Montaggio: Lyudmila Feyginova

DopGeorgi Rerberg

MusicheEduard Artemev

Attori: Margarita TerekhovaOleg YankovskiyFilipp YankovskiyIgnat DaniltsevNikolay GrinkoAlla DemidovaAnatoliy Solonitsyn

Trailer russo de Lo Specchio

Trama de Lo Specchio

Lo specchio è la non-storia (o meglio, la narrazione da un punto di vista strettamente personale) della vita di Aleksei, uomo di quarant’anni sul letto di morte. Avvolto tra le coperte del letto dov’è costretto, la mente di Aleksei procede a slalom tra i momenti del suo passato, tirando un filo conduttore tra le fasi più significative della sua permanenza sulla terra. Guerra, conflitti famigliari, e filmati d’archivio si mescolano per creare il ritratto cubista di un essere umano, e ne enfatizzano la presenza nel tempo ancor prima che nello spazio.
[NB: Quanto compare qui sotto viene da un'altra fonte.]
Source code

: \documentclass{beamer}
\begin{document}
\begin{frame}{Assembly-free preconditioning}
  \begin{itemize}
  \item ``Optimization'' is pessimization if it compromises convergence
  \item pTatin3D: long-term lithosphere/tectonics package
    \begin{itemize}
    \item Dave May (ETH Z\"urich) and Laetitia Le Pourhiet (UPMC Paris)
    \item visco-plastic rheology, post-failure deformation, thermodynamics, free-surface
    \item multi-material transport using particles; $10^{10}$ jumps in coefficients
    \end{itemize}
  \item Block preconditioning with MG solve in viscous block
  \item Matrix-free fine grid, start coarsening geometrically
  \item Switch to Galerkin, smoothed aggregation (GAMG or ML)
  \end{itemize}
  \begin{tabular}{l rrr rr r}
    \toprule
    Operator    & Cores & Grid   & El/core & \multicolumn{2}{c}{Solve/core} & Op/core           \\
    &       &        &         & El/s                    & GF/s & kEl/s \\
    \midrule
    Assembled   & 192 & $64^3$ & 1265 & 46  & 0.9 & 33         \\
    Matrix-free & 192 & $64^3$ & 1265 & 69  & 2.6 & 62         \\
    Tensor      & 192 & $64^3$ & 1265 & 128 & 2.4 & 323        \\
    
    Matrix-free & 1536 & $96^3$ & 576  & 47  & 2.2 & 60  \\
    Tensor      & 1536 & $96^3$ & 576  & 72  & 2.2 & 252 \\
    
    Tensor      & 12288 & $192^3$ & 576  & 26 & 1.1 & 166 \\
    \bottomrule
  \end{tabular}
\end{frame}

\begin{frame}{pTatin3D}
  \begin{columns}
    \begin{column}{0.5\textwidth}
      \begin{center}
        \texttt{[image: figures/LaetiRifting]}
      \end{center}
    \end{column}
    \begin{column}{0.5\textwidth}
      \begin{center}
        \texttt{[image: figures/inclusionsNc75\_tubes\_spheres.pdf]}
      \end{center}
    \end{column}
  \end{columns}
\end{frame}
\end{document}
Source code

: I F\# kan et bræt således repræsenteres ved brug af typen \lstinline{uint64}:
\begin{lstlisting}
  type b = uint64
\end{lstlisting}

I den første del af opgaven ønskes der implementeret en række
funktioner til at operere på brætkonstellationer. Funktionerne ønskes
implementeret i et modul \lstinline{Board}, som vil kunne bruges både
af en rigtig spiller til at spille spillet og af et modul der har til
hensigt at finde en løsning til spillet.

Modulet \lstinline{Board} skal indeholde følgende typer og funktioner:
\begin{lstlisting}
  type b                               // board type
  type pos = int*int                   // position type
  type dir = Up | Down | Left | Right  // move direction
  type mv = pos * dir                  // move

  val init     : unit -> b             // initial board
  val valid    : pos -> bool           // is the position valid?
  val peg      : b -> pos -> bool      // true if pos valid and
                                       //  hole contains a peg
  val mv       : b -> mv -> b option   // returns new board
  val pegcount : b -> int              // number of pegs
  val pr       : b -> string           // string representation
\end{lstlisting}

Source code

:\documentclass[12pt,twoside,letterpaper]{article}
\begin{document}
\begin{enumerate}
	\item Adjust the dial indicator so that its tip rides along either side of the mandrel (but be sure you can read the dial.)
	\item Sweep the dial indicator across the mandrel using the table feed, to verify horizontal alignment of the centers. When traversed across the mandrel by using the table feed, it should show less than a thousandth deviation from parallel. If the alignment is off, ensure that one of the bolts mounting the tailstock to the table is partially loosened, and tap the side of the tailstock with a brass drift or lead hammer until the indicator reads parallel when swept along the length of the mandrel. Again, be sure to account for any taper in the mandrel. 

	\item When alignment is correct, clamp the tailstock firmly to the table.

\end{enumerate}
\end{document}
E chi questo ritratto dipinge è il voice-over di Aleksei stesso (Innokentiy Smoktunovskiy), unica presenza infallibile tra i flutti dei rivolgimenti identitari che compongono il Tetris del film.

Recensione de Lo Specchio

Se siete di quelli che, ogni volta che i vostri amici vi propongono di passare il weekend chiusi in casa, sommersi di popcorn stantii, a visionare oscuri film russi, storcono il naso immaginando interminabili ore di noia nella forma d’inquadrature mortalmente immobili e bradicardici ritmi narrativi, be’, fareste meglio a ricredervi. Perché i film russi sono avventurosi, emozionanti, e coinvolgenti. Specie se a firma di registi osannati da individui occhialuti nei cineforum del venerdì sera. E Lo specchio (Zerkalo, 1975), di Andrej Tarkovskij, ne è la prova.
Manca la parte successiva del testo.